TASK REQUIREMENTS ▸
What is needed is an exact transcription of the line with "208 | 96.74 |" and all the lines that follow it in the entries below; add nothing else.

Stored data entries
--- START ---
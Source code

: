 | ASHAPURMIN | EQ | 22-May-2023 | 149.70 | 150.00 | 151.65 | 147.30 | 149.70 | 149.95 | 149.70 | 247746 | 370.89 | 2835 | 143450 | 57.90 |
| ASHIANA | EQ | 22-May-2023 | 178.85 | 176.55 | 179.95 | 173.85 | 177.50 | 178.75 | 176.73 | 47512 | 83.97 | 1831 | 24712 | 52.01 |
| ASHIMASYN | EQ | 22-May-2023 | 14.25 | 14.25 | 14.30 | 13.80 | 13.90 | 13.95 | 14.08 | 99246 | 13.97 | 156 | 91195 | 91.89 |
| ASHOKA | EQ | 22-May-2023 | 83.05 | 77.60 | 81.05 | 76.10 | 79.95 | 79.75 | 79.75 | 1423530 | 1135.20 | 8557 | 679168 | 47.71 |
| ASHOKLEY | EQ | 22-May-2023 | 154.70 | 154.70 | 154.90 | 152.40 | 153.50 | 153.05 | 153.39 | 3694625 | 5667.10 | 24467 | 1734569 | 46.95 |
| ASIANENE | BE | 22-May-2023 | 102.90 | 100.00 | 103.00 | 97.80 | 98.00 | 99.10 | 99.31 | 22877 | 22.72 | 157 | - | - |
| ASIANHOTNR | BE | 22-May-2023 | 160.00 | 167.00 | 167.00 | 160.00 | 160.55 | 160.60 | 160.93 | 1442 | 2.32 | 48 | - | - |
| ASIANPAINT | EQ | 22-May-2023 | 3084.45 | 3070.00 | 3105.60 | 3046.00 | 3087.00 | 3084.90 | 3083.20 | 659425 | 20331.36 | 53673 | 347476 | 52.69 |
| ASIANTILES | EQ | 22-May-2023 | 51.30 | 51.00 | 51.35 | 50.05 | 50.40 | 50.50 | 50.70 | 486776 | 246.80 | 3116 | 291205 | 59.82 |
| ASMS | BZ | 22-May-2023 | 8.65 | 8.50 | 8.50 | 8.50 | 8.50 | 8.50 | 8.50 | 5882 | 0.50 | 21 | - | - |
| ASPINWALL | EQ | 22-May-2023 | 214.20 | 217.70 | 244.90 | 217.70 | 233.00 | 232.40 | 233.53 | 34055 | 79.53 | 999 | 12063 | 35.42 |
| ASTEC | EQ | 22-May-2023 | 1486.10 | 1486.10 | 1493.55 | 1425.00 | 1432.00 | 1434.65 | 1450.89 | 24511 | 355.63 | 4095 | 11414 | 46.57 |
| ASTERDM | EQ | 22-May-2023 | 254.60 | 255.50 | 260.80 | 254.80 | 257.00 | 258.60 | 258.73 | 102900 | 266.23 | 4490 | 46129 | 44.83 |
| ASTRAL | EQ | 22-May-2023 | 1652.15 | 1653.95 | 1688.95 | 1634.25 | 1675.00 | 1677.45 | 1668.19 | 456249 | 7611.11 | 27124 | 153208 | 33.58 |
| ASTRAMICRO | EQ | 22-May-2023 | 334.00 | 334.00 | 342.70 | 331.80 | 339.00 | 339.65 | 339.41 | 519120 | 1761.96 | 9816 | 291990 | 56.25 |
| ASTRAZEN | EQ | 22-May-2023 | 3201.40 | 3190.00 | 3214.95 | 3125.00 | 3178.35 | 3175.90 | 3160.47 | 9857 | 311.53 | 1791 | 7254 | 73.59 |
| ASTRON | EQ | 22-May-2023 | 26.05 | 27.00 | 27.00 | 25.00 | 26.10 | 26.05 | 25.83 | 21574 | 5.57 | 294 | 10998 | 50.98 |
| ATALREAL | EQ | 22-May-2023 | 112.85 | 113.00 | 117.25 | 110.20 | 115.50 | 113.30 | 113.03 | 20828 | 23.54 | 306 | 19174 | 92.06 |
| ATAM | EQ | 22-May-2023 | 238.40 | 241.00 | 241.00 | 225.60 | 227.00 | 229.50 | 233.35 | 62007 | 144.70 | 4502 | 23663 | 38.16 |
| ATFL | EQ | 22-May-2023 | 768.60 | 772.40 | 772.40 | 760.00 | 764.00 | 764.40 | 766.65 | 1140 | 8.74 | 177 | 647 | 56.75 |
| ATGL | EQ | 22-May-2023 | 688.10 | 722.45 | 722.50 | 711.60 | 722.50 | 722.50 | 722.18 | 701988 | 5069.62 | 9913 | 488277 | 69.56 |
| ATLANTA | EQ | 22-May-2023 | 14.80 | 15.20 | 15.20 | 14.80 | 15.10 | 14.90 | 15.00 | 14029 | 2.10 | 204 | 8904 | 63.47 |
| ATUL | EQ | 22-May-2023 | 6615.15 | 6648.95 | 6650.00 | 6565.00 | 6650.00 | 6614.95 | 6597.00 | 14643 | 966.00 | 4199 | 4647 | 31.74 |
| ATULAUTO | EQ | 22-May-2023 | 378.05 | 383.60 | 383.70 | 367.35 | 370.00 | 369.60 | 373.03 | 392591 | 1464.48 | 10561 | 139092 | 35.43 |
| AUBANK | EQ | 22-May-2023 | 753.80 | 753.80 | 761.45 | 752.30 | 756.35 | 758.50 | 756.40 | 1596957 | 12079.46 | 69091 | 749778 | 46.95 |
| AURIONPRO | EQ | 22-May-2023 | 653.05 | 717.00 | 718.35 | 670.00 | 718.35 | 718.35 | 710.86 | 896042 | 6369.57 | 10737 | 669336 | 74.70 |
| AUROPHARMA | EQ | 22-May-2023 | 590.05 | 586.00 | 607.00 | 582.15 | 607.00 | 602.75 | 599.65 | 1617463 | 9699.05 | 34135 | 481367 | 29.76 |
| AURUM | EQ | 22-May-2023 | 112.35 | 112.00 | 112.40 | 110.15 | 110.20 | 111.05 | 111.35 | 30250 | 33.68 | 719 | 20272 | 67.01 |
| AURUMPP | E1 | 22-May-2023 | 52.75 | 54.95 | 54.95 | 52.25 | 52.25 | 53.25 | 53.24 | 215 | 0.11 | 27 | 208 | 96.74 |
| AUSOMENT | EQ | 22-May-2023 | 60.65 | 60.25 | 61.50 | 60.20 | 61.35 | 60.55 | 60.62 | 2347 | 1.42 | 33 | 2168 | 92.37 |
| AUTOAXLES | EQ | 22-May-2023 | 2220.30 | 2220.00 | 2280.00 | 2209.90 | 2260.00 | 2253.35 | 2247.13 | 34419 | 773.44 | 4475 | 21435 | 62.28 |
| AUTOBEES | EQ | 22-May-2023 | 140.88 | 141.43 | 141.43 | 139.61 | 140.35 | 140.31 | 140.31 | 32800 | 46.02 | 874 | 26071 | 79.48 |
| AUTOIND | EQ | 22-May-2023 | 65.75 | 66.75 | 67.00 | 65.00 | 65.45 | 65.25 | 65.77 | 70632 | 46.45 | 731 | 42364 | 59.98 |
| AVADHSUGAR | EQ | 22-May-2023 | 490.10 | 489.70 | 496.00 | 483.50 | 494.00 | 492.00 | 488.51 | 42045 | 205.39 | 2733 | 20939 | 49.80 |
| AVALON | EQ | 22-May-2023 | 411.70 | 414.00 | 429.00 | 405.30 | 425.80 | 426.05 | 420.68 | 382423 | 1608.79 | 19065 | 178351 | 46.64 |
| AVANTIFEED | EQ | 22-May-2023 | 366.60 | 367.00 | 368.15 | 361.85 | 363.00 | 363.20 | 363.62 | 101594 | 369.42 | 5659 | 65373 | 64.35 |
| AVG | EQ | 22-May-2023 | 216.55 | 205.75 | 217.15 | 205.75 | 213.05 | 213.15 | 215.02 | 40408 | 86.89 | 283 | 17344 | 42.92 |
--- END ---
OUTPUT FOR THIS TASK ▸
| AURUMPP | E1 | 22-May-2023 | 52.75 | 54.95 | 54.95 | 52.25 | 52.25 | 53.25 | 53.24 | 215 | 0.11 | 27 | 208 | 96.74 |
| AUSOMENT | EQ | 22-May-2023 | 60.65 | 60.25 | 61.50 | 60.20 | 61.35 | 60.55 | 60.62 | 2347 | 1.42 | 33 | 2168 | 92.37 |
| AUTOAXLES | EQ | 22-May-2023 | 2220.30 | 2220.00 | 2280.00 | 2209.90 | 2260.00 | 2253.35 | 2247.13 | 34419 | 773.44 | 4475 | 21435 | 62.28 |
| AUTOBEES | EQ | 22-May-2023 | 140.88 | 141.43 | 141.43 | 139.61 | 140.35 | 140.31 | 140.31 | 32800 | 46.02 | 874 | 26071 | 79.48 |
| AUTOIND | EQ | 22-May-2023 | 65.75 | 66.75 | 67.00 | 65.00 | 65.45 | 65.25 | 65.77 | 70632 | 46.45 | 731 | 42364 | 59.98 |
| AVADHSUGAR | EQ | 22-May-2023 | 490.10 | 489.70 | 496.00 | 483.50 | 494.00 | 492.00 | 488.51 | 42045 | 205.39 | 2733 | 20939 | 49.80 |
| AVALON | EQ | 22-May-2023 | 411.70 | 414.00 | 429.00 | 405.30 | 425.80 | 426.05 | 420.68 | 382423 | 1608.79 | 19065 | 178351 | 46.64 |
| AVANTIFEED | EQ | 22-May-2023 | 366.60 | 367.00 | 368.15 | 361.85 | 363.00 | 363.20 | 363.62 | 101594 | 369.42 | 5659 | 65373 | 64.35 |
| AVG | EQ | 22-May-2023 | 216.55 | 205.75 | 217.15 | 205.75 | 213.05 | 213.15 | 215.02 | 40408 | 86.89 | 283 | 17344 | 42.92 |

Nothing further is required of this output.